* [Problem to work on]: Look through the data below and say how many of its lines contain "server", adding nothing else.

* [Records from a dataset]:
▼▼▼

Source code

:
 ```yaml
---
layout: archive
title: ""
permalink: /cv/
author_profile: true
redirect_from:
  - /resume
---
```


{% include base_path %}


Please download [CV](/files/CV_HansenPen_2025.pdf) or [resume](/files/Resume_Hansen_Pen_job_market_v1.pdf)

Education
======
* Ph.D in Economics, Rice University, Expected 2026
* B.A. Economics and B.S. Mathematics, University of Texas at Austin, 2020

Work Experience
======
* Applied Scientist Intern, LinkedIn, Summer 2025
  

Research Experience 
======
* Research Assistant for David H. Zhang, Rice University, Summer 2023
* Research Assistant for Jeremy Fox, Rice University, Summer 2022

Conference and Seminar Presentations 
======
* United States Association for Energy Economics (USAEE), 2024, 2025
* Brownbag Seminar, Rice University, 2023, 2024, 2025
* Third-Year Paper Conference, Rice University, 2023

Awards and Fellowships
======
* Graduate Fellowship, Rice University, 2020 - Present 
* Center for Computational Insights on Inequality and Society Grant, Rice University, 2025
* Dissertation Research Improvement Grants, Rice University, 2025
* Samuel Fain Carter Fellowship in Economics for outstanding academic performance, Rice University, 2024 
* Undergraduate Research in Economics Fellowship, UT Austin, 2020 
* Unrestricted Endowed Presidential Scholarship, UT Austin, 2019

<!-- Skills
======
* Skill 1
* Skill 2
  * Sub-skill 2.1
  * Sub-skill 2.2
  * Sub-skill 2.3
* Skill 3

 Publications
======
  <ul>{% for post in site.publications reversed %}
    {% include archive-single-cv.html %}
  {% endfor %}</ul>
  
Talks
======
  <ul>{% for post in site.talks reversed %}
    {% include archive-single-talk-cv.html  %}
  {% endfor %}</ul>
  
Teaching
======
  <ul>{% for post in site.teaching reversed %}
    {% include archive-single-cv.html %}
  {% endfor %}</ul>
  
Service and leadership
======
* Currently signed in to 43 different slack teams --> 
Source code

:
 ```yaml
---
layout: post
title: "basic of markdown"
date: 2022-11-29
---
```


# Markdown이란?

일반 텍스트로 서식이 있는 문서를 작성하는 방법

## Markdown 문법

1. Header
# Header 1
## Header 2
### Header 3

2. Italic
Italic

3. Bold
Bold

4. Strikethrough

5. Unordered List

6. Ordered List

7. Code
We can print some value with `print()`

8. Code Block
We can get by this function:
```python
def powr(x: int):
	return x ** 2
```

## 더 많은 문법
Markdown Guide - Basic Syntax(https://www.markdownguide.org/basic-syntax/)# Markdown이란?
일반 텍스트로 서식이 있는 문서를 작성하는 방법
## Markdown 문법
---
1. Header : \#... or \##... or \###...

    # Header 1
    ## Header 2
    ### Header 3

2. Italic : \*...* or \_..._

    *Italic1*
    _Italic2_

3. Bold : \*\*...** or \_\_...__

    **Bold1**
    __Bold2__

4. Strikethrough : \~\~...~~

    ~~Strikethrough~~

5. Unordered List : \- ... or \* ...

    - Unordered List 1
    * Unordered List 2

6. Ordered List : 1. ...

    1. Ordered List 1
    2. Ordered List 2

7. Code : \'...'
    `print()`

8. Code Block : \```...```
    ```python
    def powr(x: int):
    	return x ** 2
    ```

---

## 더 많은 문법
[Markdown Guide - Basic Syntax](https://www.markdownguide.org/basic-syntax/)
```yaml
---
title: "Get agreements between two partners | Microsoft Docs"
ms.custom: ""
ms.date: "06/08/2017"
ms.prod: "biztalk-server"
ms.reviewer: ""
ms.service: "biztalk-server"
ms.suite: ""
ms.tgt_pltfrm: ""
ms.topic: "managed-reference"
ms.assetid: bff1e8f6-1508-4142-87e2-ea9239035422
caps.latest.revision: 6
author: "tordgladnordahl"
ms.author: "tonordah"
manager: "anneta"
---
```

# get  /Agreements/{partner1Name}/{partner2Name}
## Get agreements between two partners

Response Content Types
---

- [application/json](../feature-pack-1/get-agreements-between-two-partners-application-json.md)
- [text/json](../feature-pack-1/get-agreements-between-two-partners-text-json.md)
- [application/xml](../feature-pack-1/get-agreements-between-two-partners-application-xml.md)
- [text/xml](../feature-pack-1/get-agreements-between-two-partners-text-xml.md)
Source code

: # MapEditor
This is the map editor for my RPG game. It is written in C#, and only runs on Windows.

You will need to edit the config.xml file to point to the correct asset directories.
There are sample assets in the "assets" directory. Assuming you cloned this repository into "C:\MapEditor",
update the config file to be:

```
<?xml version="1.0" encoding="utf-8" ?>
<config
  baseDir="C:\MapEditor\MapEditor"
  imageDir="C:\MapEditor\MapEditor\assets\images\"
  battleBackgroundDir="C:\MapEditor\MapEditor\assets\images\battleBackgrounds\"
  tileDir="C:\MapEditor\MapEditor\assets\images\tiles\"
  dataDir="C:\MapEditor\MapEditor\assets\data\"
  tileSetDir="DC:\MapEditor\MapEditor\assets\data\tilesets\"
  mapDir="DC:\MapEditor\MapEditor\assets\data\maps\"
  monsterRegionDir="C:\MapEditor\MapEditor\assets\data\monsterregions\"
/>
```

▲▲▲

* [Task solution]: 2